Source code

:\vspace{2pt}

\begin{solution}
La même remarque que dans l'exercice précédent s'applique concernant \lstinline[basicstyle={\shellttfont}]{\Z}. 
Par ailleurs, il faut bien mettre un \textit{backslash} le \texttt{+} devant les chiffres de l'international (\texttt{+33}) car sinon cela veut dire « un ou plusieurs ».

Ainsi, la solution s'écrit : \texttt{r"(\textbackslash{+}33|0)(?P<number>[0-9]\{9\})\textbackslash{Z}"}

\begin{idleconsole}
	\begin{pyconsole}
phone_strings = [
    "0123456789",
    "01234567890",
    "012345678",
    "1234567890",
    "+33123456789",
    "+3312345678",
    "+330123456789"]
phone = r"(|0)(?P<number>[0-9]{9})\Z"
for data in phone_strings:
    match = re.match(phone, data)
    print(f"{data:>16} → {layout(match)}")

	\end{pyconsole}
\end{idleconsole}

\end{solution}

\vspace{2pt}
-----
How many lines of these records include the word "data"? Only the number should be written.

3